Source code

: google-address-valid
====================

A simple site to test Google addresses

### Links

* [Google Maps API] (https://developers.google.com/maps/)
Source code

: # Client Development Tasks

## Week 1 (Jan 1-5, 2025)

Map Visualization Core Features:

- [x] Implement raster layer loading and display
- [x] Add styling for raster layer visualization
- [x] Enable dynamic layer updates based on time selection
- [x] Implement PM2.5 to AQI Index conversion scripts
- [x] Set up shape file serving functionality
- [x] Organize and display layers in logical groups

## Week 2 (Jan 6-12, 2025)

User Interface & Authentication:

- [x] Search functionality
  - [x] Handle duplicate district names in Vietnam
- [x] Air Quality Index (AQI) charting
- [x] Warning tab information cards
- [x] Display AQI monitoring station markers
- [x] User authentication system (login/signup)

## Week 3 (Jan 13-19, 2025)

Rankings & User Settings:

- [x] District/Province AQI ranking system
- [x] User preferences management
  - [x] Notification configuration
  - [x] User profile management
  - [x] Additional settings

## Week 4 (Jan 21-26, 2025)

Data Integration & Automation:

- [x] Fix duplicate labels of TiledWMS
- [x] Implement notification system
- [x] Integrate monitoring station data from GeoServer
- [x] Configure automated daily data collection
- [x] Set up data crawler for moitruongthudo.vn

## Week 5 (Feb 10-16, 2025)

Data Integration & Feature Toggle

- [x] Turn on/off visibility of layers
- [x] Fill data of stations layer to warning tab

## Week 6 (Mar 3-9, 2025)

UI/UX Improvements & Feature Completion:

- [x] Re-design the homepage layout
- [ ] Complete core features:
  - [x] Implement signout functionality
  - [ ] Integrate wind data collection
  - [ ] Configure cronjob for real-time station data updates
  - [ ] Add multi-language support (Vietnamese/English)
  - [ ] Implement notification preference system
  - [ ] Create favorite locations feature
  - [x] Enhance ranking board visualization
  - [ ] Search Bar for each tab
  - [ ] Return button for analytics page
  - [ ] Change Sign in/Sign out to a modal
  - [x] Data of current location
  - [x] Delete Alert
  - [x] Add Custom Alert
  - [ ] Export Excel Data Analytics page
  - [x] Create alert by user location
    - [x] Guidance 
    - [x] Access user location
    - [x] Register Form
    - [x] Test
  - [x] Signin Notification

==

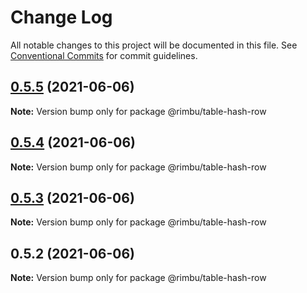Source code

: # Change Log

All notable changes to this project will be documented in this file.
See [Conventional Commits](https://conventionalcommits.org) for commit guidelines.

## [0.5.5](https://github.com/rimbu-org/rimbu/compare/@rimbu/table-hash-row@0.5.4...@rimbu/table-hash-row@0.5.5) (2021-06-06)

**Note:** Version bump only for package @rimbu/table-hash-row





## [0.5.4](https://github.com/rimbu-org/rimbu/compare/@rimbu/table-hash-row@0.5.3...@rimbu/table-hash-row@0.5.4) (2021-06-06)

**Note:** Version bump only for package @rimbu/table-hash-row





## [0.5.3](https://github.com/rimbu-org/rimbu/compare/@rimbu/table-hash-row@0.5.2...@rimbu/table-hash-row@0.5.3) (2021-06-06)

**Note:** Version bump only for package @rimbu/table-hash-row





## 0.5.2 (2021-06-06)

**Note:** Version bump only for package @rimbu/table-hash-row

▶ [What you need to do] Would you print, exactly as written, every line above from the one holding "- [x] Search functionality" through the one holding "- [x] Notification configuration", with both included and no other lines?

▶ [Task result]
- [x] Search functionality
  - [x] Handle duplicate district names in Vietnam
- [x] Air Quality Index (AQI) charting
- [x] Warning tab information cards
- [x] Display AQI monitoring station markers
- [x] User authentication system (login/signup)

## Week 3 (Jan 13-19, 2025)

Rankings & User Settings:

- [x] District/Province AQI ranking system
- [x] User preferences management
  - [x] Notification configuration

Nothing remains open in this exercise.